[[ Records provided, beginning ]]

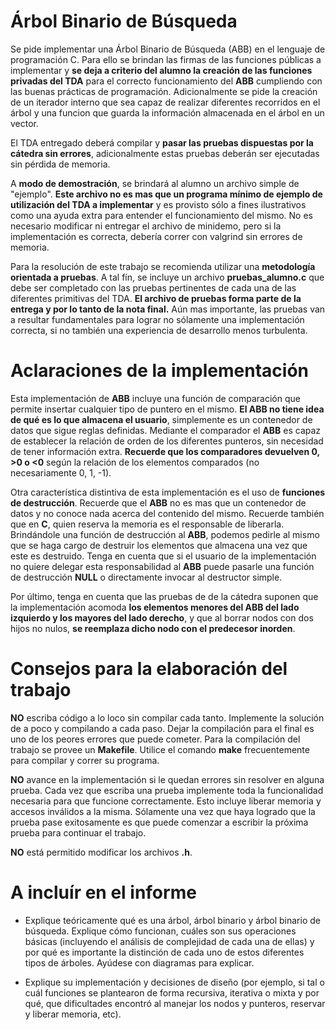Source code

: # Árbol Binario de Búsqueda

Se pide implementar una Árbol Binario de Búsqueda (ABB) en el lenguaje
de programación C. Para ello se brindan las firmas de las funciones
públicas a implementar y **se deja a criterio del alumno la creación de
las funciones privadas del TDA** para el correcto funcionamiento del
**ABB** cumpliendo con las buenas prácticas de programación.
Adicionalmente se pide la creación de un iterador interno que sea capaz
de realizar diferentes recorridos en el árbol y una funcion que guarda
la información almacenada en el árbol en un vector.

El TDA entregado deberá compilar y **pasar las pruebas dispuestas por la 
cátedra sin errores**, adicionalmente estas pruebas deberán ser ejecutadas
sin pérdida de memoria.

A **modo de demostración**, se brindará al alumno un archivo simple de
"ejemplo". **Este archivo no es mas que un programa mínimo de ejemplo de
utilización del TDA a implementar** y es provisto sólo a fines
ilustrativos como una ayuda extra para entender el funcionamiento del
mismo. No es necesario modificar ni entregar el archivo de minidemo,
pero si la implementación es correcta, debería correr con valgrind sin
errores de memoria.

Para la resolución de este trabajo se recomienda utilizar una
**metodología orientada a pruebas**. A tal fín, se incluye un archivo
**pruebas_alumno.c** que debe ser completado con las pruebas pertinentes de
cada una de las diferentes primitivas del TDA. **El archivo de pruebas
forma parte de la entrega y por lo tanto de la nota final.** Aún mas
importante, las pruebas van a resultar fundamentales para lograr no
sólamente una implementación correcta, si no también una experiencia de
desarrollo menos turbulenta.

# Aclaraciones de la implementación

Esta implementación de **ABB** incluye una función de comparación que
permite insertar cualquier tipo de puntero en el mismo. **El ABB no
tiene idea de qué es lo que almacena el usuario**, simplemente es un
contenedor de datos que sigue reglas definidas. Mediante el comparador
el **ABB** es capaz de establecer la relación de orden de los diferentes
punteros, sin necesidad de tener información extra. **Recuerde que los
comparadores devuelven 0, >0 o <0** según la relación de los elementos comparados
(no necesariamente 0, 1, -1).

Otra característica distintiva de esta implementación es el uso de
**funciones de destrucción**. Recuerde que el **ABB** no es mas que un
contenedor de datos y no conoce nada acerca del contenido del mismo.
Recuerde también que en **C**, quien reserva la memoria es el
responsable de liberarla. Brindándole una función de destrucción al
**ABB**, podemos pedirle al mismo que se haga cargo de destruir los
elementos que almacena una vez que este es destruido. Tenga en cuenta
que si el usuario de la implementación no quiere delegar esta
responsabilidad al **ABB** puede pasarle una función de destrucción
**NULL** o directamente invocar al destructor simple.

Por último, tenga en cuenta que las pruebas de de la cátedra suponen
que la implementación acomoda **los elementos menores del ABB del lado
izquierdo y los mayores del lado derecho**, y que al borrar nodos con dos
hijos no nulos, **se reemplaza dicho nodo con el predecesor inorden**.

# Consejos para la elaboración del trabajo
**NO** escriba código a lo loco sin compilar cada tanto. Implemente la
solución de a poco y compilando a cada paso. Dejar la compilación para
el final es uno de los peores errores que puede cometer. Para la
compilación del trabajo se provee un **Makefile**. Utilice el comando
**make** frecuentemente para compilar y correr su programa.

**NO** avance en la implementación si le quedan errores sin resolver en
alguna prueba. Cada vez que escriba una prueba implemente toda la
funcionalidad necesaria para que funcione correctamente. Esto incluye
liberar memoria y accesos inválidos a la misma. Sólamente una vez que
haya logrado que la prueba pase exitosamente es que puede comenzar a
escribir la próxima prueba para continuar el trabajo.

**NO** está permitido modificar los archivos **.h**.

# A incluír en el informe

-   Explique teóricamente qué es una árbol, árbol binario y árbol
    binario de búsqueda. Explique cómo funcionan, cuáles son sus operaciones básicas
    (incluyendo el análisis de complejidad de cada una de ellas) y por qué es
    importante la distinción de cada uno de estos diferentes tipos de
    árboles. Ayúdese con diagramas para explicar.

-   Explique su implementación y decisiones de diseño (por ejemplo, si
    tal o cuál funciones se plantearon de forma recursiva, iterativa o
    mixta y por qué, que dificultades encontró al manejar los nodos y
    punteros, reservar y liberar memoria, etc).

[[ Records provided, end ]]

* What to work on
Task for the records above: copy every line in which the word "memoria" occurs.

* Answer space
sin pérdida de memoria.
errores de memoria.
Recuerde también que en **C**, quien reserva la memoria es el
liberar memoria y accesos inválidos a la misma. Sólamente una vez que
    punteros, reservar y liberar memoria, etc).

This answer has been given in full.